Starting from the first line below, repeat the data exactly through to the last.
======== DATASET ENTRIES
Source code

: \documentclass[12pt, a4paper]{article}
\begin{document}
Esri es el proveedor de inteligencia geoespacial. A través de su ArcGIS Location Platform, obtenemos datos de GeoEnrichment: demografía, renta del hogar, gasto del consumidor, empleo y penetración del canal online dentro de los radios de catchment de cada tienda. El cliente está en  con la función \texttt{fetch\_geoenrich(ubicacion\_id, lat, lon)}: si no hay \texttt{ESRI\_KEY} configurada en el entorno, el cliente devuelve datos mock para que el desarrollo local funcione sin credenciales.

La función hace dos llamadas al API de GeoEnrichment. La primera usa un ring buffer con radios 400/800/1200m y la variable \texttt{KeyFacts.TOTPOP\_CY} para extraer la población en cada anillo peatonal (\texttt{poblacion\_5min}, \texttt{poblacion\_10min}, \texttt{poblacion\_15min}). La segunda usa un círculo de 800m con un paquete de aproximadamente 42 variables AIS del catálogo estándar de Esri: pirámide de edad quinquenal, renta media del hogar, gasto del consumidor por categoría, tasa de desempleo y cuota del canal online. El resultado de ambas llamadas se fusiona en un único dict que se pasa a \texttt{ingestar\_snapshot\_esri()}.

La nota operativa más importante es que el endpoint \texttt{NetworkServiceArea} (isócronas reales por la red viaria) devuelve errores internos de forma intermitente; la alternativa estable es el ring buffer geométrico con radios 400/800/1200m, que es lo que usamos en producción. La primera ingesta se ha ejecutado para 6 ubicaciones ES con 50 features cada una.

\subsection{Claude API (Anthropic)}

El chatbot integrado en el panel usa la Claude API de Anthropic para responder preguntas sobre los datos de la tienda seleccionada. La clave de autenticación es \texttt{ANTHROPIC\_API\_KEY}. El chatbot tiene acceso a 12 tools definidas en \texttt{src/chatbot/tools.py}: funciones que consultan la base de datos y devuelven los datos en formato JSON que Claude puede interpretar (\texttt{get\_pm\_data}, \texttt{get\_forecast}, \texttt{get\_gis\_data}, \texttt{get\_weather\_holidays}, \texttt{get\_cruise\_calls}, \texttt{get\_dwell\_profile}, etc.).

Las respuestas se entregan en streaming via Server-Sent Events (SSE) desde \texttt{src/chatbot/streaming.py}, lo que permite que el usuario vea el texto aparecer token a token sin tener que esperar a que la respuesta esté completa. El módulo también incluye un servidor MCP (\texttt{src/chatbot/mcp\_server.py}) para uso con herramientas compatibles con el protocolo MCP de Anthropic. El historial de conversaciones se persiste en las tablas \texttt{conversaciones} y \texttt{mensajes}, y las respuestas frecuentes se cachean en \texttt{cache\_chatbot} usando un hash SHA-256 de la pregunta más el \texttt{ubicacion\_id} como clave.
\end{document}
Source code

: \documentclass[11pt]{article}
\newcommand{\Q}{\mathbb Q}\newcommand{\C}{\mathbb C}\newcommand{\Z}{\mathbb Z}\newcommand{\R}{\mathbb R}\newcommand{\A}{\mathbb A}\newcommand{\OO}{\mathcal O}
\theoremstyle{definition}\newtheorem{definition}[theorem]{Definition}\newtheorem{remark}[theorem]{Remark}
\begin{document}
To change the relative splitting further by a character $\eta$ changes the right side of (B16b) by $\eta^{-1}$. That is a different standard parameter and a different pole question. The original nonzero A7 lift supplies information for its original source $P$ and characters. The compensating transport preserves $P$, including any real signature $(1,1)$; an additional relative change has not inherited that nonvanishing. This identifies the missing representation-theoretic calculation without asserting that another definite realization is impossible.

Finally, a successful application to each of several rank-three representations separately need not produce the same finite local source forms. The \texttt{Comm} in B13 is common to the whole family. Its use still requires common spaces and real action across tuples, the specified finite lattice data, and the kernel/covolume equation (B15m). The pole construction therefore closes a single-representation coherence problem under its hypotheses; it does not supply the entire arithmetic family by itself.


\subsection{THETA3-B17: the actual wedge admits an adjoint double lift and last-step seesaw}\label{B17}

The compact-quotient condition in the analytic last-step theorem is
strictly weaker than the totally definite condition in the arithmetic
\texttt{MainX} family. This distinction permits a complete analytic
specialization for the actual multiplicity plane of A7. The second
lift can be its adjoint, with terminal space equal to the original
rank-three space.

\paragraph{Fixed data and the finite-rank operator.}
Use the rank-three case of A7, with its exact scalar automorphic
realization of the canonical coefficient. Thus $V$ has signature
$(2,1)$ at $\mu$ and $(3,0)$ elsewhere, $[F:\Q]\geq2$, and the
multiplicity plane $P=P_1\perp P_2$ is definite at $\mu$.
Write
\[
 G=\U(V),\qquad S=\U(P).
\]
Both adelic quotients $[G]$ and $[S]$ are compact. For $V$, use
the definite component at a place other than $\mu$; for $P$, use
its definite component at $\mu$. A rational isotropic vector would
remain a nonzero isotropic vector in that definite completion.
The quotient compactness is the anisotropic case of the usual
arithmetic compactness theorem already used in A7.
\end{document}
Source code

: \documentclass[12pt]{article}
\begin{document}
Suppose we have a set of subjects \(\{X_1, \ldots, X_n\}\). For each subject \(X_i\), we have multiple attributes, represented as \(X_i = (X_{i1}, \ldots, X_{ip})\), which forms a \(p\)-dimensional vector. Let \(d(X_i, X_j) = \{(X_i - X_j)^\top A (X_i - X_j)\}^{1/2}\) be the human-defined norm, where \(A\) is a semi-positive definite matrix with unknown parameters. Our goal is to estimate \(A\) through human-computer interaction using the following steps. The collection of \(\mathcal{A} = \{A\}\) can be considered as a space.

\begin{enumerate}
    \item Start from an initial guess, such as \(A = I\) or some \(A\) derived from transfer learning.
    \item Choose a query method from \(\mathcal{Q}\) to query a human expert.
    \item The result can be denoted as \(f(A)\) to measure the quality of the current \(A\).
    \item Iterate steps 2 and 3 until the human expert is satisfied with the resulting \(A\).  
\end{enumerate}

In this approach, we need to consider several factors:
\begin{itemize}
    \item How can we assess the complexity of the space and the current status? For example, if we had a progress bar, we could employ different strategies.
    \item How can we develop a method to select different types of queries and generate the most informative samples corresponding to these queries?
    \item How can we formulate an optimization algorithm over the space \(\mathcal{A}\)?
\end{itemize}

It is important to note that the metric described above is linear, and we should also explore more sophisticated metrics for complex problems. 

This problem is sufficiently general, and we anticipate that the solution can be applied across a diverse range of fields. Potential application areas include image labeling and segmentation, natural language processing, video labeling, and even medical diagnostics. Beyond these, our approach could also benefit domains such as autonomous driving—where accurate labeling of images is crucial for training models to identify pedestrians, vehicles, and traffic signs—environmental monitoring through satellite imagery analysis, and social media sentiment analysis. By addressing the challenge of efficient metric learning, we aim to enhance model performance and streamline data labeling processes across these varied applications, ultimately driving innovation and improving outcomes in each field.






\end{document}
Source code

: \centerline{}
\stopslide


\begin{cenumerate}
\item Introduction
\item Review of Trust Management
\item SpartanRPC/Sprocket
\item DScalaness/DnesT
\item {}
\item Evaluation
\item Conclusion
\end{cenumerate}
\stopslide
================
### [ANSWER FOR THIS EXERCISE]
Source code

: \documentclass[12pt, a4paper]{article}
\begin{document}
Esri es el proveedor de inteligencia geoespacial. A través de su ArcGIS Location Platform, obtenemos datos de GeoEnrichment: demografía, renta del hogar, gasto del consumidor, empleo y penetración del canal online dentro de los radios de catchment de cada tienda. El cliente está en  con la función \texttt{fetch\_geoenrich(ubicacion\_id, lat, lon)}: si no hay \texttt{ESRI\_KEY} configurada en el entorno, el cliente devuelve datos mock para que el desarrollo local funcione sin credenciales.

La función hace dos llamadas al API de GeoEnrichment. La primera usa un ring buffer con radios 400/800/1200m y la variable \texttt{KeyFacts.TOTPOP\_CY} para extraer la población en cada anillo peatonal (\texttt{poblacion\_5min}, \texttt{poblacion\_10min}, \texttt{poblacion\_15min}). La segunda usa un círculo de 800m con un paquete de aproximadamente 42 variables AIS del catálogo estándar de Esri: pirámide de edad quinquenal, renta media del hogar, gasto del consumidor por categoría, tasa de desempleo y cuota del canal online. El resultado de ambas llamadas se fusiona en un único dict que se pasa a \texttt{ingestar\_snapshot\_esri()}.

La nota operativa más importante es que el endpoint \texttt{NetworkServiceArea} (isócronas reales por la red viaria) devuelve errores internos de forma intermitente; la alternativa estable es el ring buffer geométrico con radios 400/800/1200m, que es lo que usamos en producción. La primera ingesta se ha ejecutado para 6 ubicaciones ES con 50 features cada una.

\subsection{Claude API (Anthropic)}

El chatbot integrado en el panel usa la Claude API de Anthropic para responder preguntas sobre los datos de la tienda seleccionada. La clave de autenticación es \texttt{ANTHROPIC\_API\_KEY}. El chatbot tiene acceso a 12 tools definidas en \texttt{src/chatbot/tools.py}: funciones que consultan la base de datos y devuelven los datos en formato JSON que Claude puede interpretar (\texttt{get\_pm\_data}, \texttt{get\_forecast}, \texttt{get\_gis\_data}, \texttt{get\_weather\_holidays}, \texttt{get\_cruise\_calls}, \texttt{get\_dwell\_profile}, etc.).

Las respuestas se entregan en streaming via Server-Sent Events (SSE) desde \texttt{src/chatbot/streaming.py}, lo que permite que el usuario vea el texto aparecer token a token sin tener que esperar a que la respuesta esté completa. El módulo también incluye un servidor MCP (\texttt{src/chatbot/mcp\_server.py}) para uso con herramientas compatibles con el protocolo MCP de Anthropic. El historial de conversaciones se persiste en las tablas \texttt{conversaciones} y \texttt{mensajes}, y las respuestas frecuentes se cachean en \texttt{cache\_chatbot} usando un hash SHA-256 de la pregunta más el \texttt{ubicacion\_id} como clave.
\end{document}
Source code

: \documentclass[11pt]{article}
\newcommand{\Q}{\mathbb Q}\newcommand{\C}{\mathbb C}\newcommand{\Z}{\mathbb Z}\newcommand{\R}{\mathbb R}\newcommand{\A}{\mathbb A}\newcommand{\OO}{\mathcal O}
\theoremstyle{definition}\newtheorem{definition}[theorem]{Definition}\newtheorem{remark}[theorem]{Remark}
\begin{document}
To change the relative splitting further by a character $\eta$ changes the right side of (B16b) by $\eta^{-1}$. That is a different standard parameter and a different pole question. The original nonzero A7 lift supplies information for its original source $P$ and characters. The compensating transport preserves $P$, including any real signature $(1,1)$; an additional relative change has not inherited that nonvanishing. This identifies the missing representation-theoretic calculation without asserting that another definite realization is impossible.

Finally, a successful application to each of several rank-three representations separately need not produce the same finite local source forms. The \texttt{Comm} in B13 is common to the whole family. Its use still requires common spaces and real action across tuples, the specified finite lattice data, and the kernel/covolume equation (B15m). The pole construction therefore closes a single-representation coherence problem under its hypotheses; it does not supply the entire arithmetic family by itself.


\subsection{THETA3-B17: the actual wedge admits an adjoint double lift and last-step seesaw}\label{B17}

The compact-quotient condition in the analytic last-step theorem is
strictly weaker than the totally definite condition in the arithmetic
\texttt{MainX} family. This distinction permits a complete analytic
specialization for the actual multiplicity plane of A7. The second
lift can be its adjoint, with terminal space equal to the original
rank-three space.

\paragraph{Fixed data and the finite-rank operator.}
Use the rank-three case of A7, with its exact scalar automorphic
realization of the canonical coefficient. Thus $V$ has signature
$(2,1)$ at $\mu$ and $(3,0)$ elsewhere, $[F:\Q]\geq2$, and the
multiplicity plane $P=P_1\perp P_2$ is definite at $\mu$.
Write
\[
 G=\U(V),\qquad S=\U(P).
\]
Both adelic quotients $[G]$ and $[S]$ are compact. For $V$, use
the definite component at a place other than $\mu$; for $P$, use
its definite component at $\mu$. A rational isotropic vector would
remain a nonzero isotropic vector in that definite completion.
The quotient compactness is the anisotropic case of the usual
arithmetic compactness theorem already used in A7.
\end{document}
Source code

: \documentclass[12pt]{article}
\begin{document}
Suppose we have a set of subjects \(\{X_1, \ldots, X_n\}\). For each subject \(X_i\), we have multiple attributes, represented as \(X_i = (X_{i1}, \ldots, X_{ip})\), which forms a \(p\)-dimensional vector. Let \(d(X_i, X_j) = \{(X_i - X_j)^\top A (X_i - X_j)\}^{1/2}\) be the human-defined norm, where \(A\) is a semi-positive definite matrix with unknown parameters. Our goal is to estimate \(A\) through human-computer interaction using the following steps. The collection of \(\mathcal{A} = \{A\}\) can be considered as a space.

\begin{enumerate}
    \item Start from an initial guess, such as \(A = I\) or some \(A\) derived from transfer learning.
    \item Choose a query method from \(\mathcal{Q}\) to query a human expert.
    \item The result can be denoted as \(f(A)\) to measure the quality of the current \(A\).
    \item Iterate steps 2 and 3 until the human expert is satisfied with the resulting \(A\).  
\end{enumerate}

In this approach, we need to consider several factors:
\begin{itemize}
    \item How can we assess the complexity of the space and the current status? For example, if we had a progress bar, we could employ different strategies.
    \item How can we develop a method to select different types of queries and generate the most informative samples corresponding to these queries?
    \item How can we formulate an optimization algorithm over the space \(\mathcal{A}\)?
\end{itemize}

It is important to note that the metric described above is linear, and we should also explore more sophisticated metrics for complex problems. 

This problem is sufficiently general, and we anticipate that the solution can be applied across a diverse range of fields. Potential application areas include image labeling and segmentation, natural language processing, video labeling, and even medical diagnostics. Beyond these, our approach could also benefit domains such as autonomous driving—where accurate labeling of images is crucial for training models to identify pedestrians, vehicles, and traffic signs—environmental monitoring through satellite imagery analysis, and social media sentiment analysis. By addressing the challenge of efficient metric learning, we aim to enhance model performance and streamline data labeling processes across these varied applications, ultimately driving innovation and improving outcomes in each field.






\end{document}
Source code

: \centerline{}
\stopslide


\begin{cenumerate}
\item Introduction
\item Review of Trust Management
\item SpartanRPC/Sprocket
\item DScalaness/DnesT
\item {}
\item Evaluation
\item Conclusion
\end{cenumerate}
\stopslide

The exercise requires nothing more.